The many purposes of mugshots
Mugshots serve many more purposes than just helping law enforcement keep tabs on people in custody. They serve as a means of witness identification when applicable. They also help guard the civil rights of people in custody. In countries that do not have much in the way of constitutional rights for prisoners, it is far too easy for a person arrested to be “disappeared” into the system. By documenting a person’s entrance into custody, the legal system is demonstrating the condition in which the person was arrested and the assumed identity of the subject. Cases of false arrest and mistaken identity have been cleared up after browsing and comparing mugshots.
Our legal system requires openness as part of constitutional rights. Even outside the domain of the arrested person’s civil rights, the public has the right to examine and scrutinize its practicing law enforcement through freedom of information laws. So while nobody likes having their mugshot taken, it still protects them through the measure of keeping the justice system honest.
Mugshots as part of a background check
The important aspect of mugshots in the context of a criminal background check is that mugshots are done at the time of arrest, notwithstanding the offense or outcome of their legal case. So even when the charges might be dropped later, or the arrested person has their day in court and is proven innocent, the mugshot stays there anyway. A mugshot search is a handy tool in quick background checks but should be treated as a lead up into further investigation, not the end of a background check itself.
The other handy thing about using mugshots is that they are made more accessible than other kinds of court records. The outcome of criminal cases may be subject to policies of privileged information, released only under official level queries, but mugshots can be re-published onto any old website. It’s just important to remember that by the standards of our legal system, every mugshot shows a person who is “innocent until proven guilty” at the time it was taken.
For a mugshot search, you will only need a full name, but a state and county help narrow your search down. You’ll also need any aliases of that person, such as legal name changes through marriage. Typically even close matches will come up, so middle names or variant spellings won’t be too much of an obstacle.
Where to go from a positive mugshot search result
Since mugshots are so accessible in public records, they’re used in everything from employment screenings to casual personal dating. In the event of a match, note the other information that the record brings up – typically the state and county the mugshot was taken and sometimes other data like date of birth. You can then use that information to further your investigation, finding out the offense and outcome of the charges.

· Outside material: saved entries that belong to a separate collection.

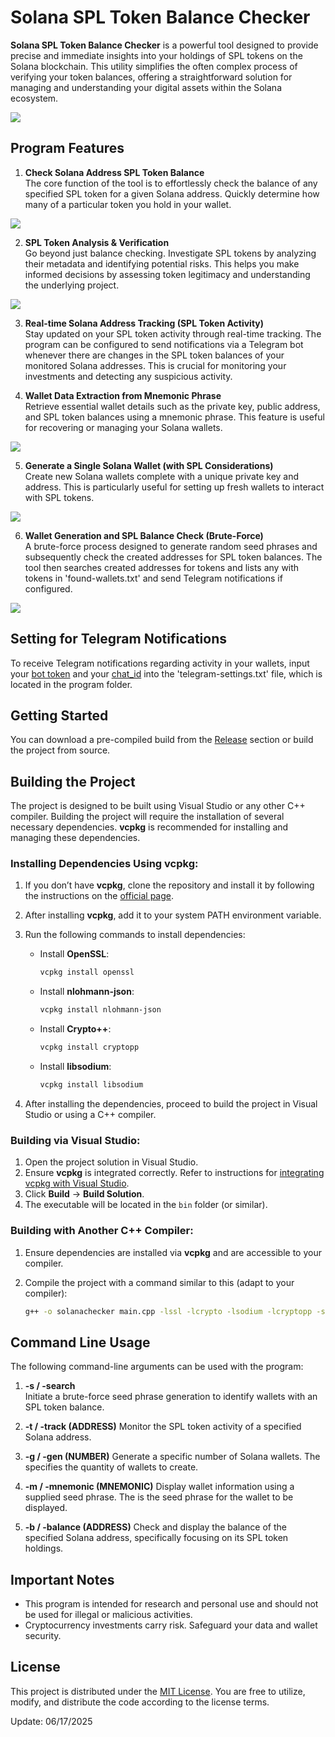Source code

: # Solana SPL Token Balance Checker

**Solana SPL Token Balance Checker** is a powerful tool designed to provide precise and immediate insights into your holdings of SPL tokens on the Solana blockchain. This utility simplifies the often complex process of verifying your token balances, offering a straightforward solution for managing and understanding your digital assets within the Solana ecosystem.

<p align="left">
    <img src="/texts/details.webp" />
</p>

## Program Features

1. **Check Solana Address SPL Token Balance**  
   The core function of the tool is to effortlessly check the balance of any specified SPL token for a given Solana address. Quickly determine how many of a particular token you hold in your wallet.
   
<p align="left">
    <img src="/texts/area.webp" />
</p>

2. **SPL Token Analysis & Verification**  
   Go beyond just balance checking. Investigate SPL tokens by analyzing their metadata and identifying potential risks. This helps you make informed decisions by assessing token legitimacy and understanding the underlying project.

<p align="left">
    <img src="/texts/over.webp" />
</p>

3. **Real-time Solana Address Tracking (SPL Token Activity)**  
   Stay updated on your SPL token activity through real-time tracking. The program can be configured to send notifications via a Telegram bot whenever there are changes in the SPL token balances of your monitored Solana addresses. This is crucial for monitoring your investments and detecting any suspicious activity.

4. **Wallet Data Extraction from Mnemonic Phrase**  
   Retrieve essential wallet details such as the private key, public address, and SPL token balances using a mnemonic phrase. This feature is useful for recovering or managing your Solana wallets.
	
<p align="left">
    <img src="/texts/dark.webp" />
</p>

5. **Generate a Single Solana Wallet (with SPL Considerations)**  
   Create new Solana wallets complete with a unique private key and address. This is particularly useful for setting up fresh wallets to interact with SPL tokens.

<p align="left">
    <img src="/texts/editor.webp" />
</p>

6. **Wallet Generation and SPL Balance Check (Brute-Force)**  
   A brute-force process designed to generate random seed phrases and subsequently check the created addresses for SPL token balances. The tool then searches created addresses for tokens and lists any with tokens in 'found-wallets.txt' and send Telegram notifications if configured.

<p align="left">
    <img src="/texts/border.webp" />
</p>

## Setting for Telegram Notifications

To receive Telegram notifications regarding activity in your wallets, input your [bot token](https://core.telegram.org/bots/tutorial#obtain-your-bot-token) and your [chat_id](https://t.me/getmyid_bot) into the 'telegram-settings.txt' file, which is located in the program folder.

## Getting Started

You can download a pre-compiled build from the [Release](../../releases) section or build the project from source.

## Building the Project

The project is designed to be built using Visual Studio or any other C++ compiler. Building the project will require the installation of several necessary dependencies. **vcpkg** is recommended for installing and managing these dependencies.

### Installing Dependencies Using vcpkg:

1. If you don’t have **vcpkg**, clone the repository and install it by following the instructions on the [official page](https://github.com/microsoft/vcpkg).

2. After installing **vcpkg**, add it to your system PATH environment variable.

3. Run the following commands to install dependencies:

   - Install **OpenSSL**:
     ```bash
     vcpkg install openssl
     ```

   - Install **nlohmann-json**:
     ```bash
     vcpkg install nlohmann-json
     ```

   - Install **Crypto++**:
     ```bash
     vcpkg install cryptopp
     ```

   - Install **libsodium**:
     ```bash
     vcpkg install libsodium
     ```

4. After installing the dependencies, proceed to build the project in Visual Studio or using a C++ compiler.

### Building via Visual Studio:

1. Open the project solution in Visual Studio.
2. Ensure **vcpkg** is integrated correctly. Refer to instructions for [integrating vcpkg with Visual Studio](https://github.com/microsoft/vcpkg#visual-studio).
3. Click **Build** -> **Build Solution**.
4. The executable will be located in the `bin` folder (or similar).

### Building with Another C++ Compiler:

1. Ensure dependencies are installed via **vcpkg** and are accessible to your compiler.
2. Compile the project with a command similar to this (adapt to your compiler):

   ```bash
   g++ -o solanachecker main.cpp -lssl -lcrypto -lsodium -lcryptopp -std=c++17
   ```

## Command Line Usage

The following command-line arguments can be used with the program:

1. **-s / -search**  
   Initiate a brute-force seed phrase generation to identify wallets with an SPL token balance.

2. **-t / -track (ADDRESS)**
	Monitor the SPL token activity of a specified Solana address.

3. **-g / -gen (NUMBER)**
	Generate a specific number of Solana wallets. The <NUMBER> specifies the quantity of wallets to create.
	
4. **-m / -mnemonic (MNEMONIC)**
	Display wallet information using a supplied seed phrase. The <MNEMONIC> is the seed phrase for the wallet to be displayed.

5. **-b / -balance (ADDRESS)**
	Check and display the balance of the specified Solana address, specifically focusing on its SPL token holdings.
	

## Important Notes

- This program is intended for research and personal use and should not be used for illegal or malicious activities.
- Cryptocurrency investments carry risk. Safeguard your data and wallet security.

## License

This project is distributed under the [MIT License](/LICENSE). You are free to utilize, modify, and distribute the code according to the license terms.



Update:  06/17/2025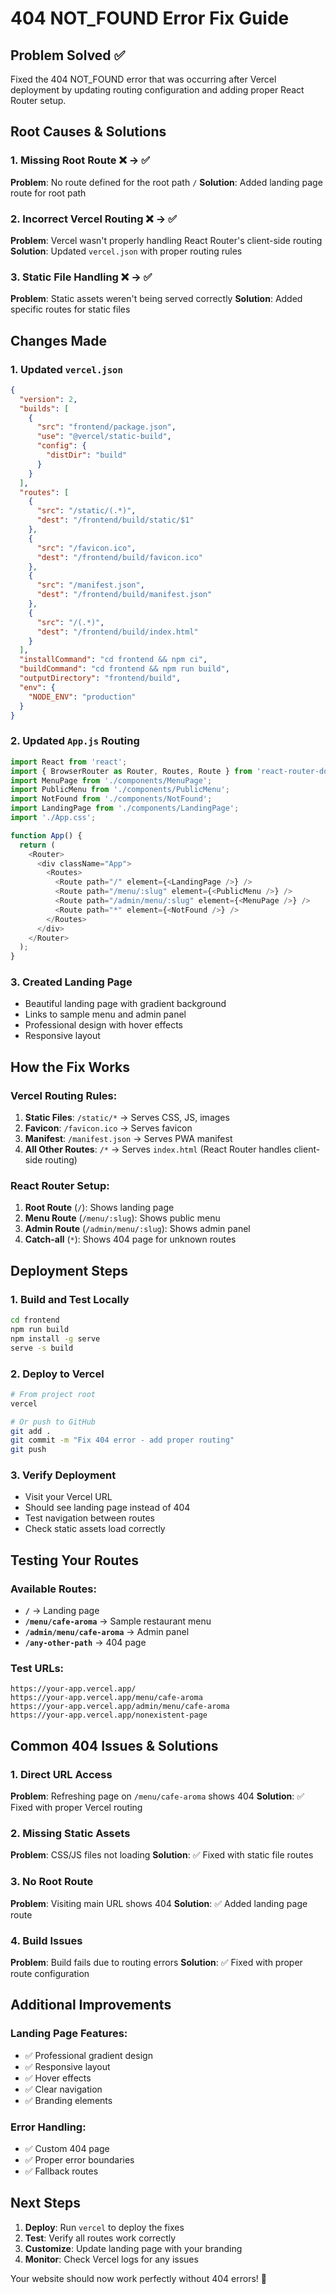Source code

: # 404 NOT_FOUND Error Fix Guide

## Problem Solved ✅

Fixed the 404 NOT_FOUND error that was occurring after Vercel deployment by updating routing configuration and adding proper React Router setup.

## Root Causes & Solutions

### 1. **Missing Root Route** ❌ → ✅
**Problem**: No route defined for the root path `/`
**Solution**: Added landing page route for root path

### 2. **Incorrect Vercel Routing** ❌ → ✅
**Problem**: Vercel wasn't properly handling React Router's client-side routing
**Solution**: Updated `vercel.json` with proper routing rules

### 3. **Static File Handling** ❌ → ✅
**Problem**: Static assets weren't being served correctly
**Solution**: Added specific routes for static files

## Changes Made

### 1. Updated `vercel.json`
```json
{
  "version": 2,
  "builds": [
    {
      "src": "frontend/package.json",
      "use": "@vercel/static-build",
      "config": {
        "distDir": "build"
      }
    }
  ],
  "routes": [
    {
      "src": "/static/(.*)",
      "dest": "/frontend/build/static/$1"
    },
    {
      "src": "/favicon.ico",
      "dest": "/frontend/build/favicon.ico"
    },
    {
      "src": "/manifest.json",
      "dest": "/frontend/build/manifest.json"
    },
    {
      "src": "/(.*)",
      "dest": "/frontend/build/index.html"
    }
  ],
  "installCommand": "cd frontend && npm ci",
  "buildCommand": "cd frontend && npm run build",
  "outputDirectory": "frontend/build",
  "env": {
    "NODE_ENV": "production"
  }
}
```

### 2. Updated `App.js` Routing
```javascript
import React from 'react';
import { BrowserRouter as Router, Routes, Route } from 'react-router-dom';
import MenuPage from './components/MenuPage';
import PublicMenu from './components/PublicMenu';
import NotFound from './components/NotFound';
import LandingPage from './components/LandingPage';
import './App.css';

function App() {
  return (
    <Router>
      <div className="App">
        <Routes>
          <Route path="/" element={<LandingPage />} />
          <Route path="/menu/:slug" element={<PublicMenu />} />
          <Route path="/admin/menu/:slug" element={<MenuPage />} />
          <Route path="*" element={<NotFound />} />
        </Routes>
      </div>
    </Router>
  );
}
```

### 3. Created Landing Page
- Beautiful landing page with gradient background
- Links to sample menu and admin panel
- Professional design with hover effects
- Responsive layout

## How the Fix Works

### Vercel Routing Rules:
1. **Static Files**: `/static/*` → Serves CSS, JS, images
2. **Favicon**: `/favicon.ico` → Serves favicon
3. **Manifest**: `/manifest.json` → Serves PWA manifest
4. **All Other Routes**: `/*` → Serves `index.html` (React Router handles client-side routing)

### React Router Setup:
1. **Root Route** (`/`): Shows landing page
2. **Menu Route** (`/menu/:slug`): Shows public menu
3. **Admin Route** (`/admin/menu/:slug`): Shows admin panel
4. **Catch-all** (`*`): Shows 404 page for unknown routes

## Deployment Steps

### 1. Build and Test Locally
```bash
cd frontend
npm run build
npm install -g serve
serve -s build
```

### 2. Deploy to Vercel
```bash
# From project root
vercel

# Or push to GitHub
git add .
git commit -m "Fix 404 error - add proper routing"
git push
```

### 3. Verify Deployment
- Visit your Vercel URL
- Should see landing page instead of 404
- Test navigation between routes
- Check static assets load correctly

## Testing Your Routes

### Available Routes:
- **`/`** → Landing page
- **`/menu/cafe-aroma`** → Sample restaurant menu
- **`/admin/menu/cafe-aroma`** → Admin panel
- **`/any-other-path`** → 404 page

### Test URLs:
```
https://your-app.vercel.app/
https://your-app.vercel.app/menu/cafe-aroma
https://your-app.vercel.app/admin/menu/cafe-aroma
https://your-app.vercel.app/nonexistent-page
```

## Common 404 Issues & Solutions

### 1. **Direct URL Access**
**Problem**: Refreshing page on `/menu/cafe-aroma` shows 404
**Solution**: ✅ Fixed with proper Vercel routing

### 2. **Missing Static Assets**
**Problem**: CSS/JS files not loading
**Solution**: ✅ Fixed with static file routes

### 3. **No Root Route**
**Problem**: Visiting main URL shows 404
**Solution**: ✅ Added landing page route

### 4. **Build Issues**
**Problem**: Build fails due to routing errors
**Solution**: ✅ Fixed with proper route configuration

## Additional Improvements

### Landing Page Features:
- ✅ Professional gradient design
- ✅ Responsive layout
- ✅ Hover effects
- ✅ Clear navigation
- ✅ Branding elements

### Error Handling:
- ✅ Custom 404 page
- ✅ Proper error boundaries
- ✅ Fallback routes

## Next Steps

1. **Deploy**: Run `vercel` to deploy the fixes
2. **Test**: Verify all routes work correctly
3. **Customize**: Update landing page with your branding
4. **Monitor**: Check Vercel logs for any issues

Your website should now work perfectly without 404 errors! 🚀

What if you yourself come up in a mugshot search? Sorry, but you can’t have that record expunged. Even in cases where a subject was proven innocent and never got arrested again, the mugshot stays. But don’t feel like it’s that much of a mark against you. The most famous mugshot on the modern Internet is that of Bill Gates, founder of Microsoft, arrested for a traffic ticket as a youngster. That photo remains on the web to this day, and it doesn’t seem to have slowed him down.